Mrs. Sharpe admits to having sexual relations with Mr. Sheppard during the course of the evening. She did not or could not specify the time.
Mrs. Sharpe claims to have been returned to the marina in Carpinteria just before midnight and denies being on the vessel either when Mrs. Sheppard disappeared or when the death of Mrs. Sheppard was reported to the Coast Guard the next morning.
Numb. Nothing. Cammie felt nothing as the sheaf of papers slid to the celery-green area rug. Adam retrieved them and stuck them back into the envelope.
“You okay?”
“My father was screwing Sam's mother,” Cammie muttered. The truth didn't feel real until she said it aloud. “My
father
was screwing Sam's
mother
. She was on the boat that night. Nobody told me about that.”
“That doesn't necessarily mean that anyone committed a crime,” Adam pointed out. He scratched at the tattoo behind his ear and started to put an arm around her, then stopped and just stared straight ahead. This was awful.
“Thanks a lot,” she told Adam, her voice bitter. “You've made my prom a night to remember.”
He held his palms up. “If I could do it over, I would. I'd—” He stopped himself. “Who am I kidding? I'd do the same damn thing again. I'd open the envelope, read what was in there, and then show it to you. I'm sorry.”
“I
told
you to leave it alone—”
“I know—”
“But you didn't listen to me.” She felt her voice rise; the louder it got, the madder she felt. That was good. It felt so much better than that cold, dead place where her heart was supposed to be. “Do you know the position you've put me in? I fucking hate you right now, you know that? I
hate
you.”
“It's okay, Cam.” He spoke softly and held his arms out to her.
“Leave me alone, you asshole! I mean it!”
His arms wrapped around her.
She willed herself not to lose control, not to push him away or pummel him or—worst of all—cry. Instead, she went as stiff and unyielding as a mannequin, and didn't speak until he let go of her body.
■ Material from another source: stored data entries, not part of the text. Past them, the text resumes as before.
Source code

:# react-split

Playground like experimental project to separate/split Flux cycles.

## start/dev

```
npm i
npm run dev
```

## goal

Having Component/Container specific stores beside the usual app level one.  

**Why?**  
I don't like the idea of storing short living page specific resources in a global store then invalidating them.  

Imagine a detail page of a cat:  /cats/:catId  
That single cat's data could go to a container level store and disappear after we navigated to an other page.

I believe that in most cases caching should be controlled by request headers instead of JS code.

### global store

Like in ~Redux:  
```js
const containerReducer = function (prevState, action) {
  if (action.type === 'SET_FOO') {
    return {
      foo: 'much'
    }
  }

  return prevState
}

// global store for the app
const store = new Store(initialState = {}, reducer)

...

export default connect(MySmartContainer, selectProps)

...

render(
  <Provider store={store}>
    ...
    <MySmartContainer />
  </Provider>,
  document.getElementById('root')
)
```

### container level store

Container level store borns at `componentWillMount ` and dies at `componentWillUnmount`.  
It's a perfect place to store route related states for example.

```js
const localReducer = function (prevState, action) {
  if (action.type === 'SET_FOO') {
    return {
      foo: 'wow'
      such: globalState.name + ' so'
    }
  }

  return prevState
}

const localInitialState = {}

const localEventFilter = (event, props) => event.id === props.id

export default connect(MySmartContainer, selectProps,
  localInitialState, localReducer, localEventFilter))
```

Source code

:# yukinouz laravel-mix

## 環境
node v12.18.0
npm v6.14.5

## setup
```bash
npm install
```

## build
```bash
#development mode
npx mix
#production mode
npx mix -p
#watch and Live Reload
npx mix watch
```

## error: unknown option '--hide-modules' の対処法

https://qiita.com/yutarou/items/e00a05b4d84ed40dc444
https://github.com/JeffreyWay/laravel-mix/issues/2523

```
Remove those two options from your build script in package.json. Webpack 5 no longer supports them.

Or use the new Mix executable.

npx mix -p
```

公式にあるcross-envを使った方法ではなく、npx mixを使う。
“I was right,” she whispered. “All these years. I knew I didn't know everything.”
He stroked her hair. His touch didn't alarm her now, didn't revolt her. In fact, it somehow gave her the courage to go on.
“Ask my dad about that night and he always changes the subject. He says I'm only making things harder for me, for him. For
him
!” She leaned her forehead against his shoulder. “My mother hardly drank. I remember how my dad would tease her—it was a big deal if she had a glass of wine at a restaurant. She was on the swim team at UCLA.” She lifted her face so that she could look into his eyes. “Does that sound like a woman who fell off a boat?”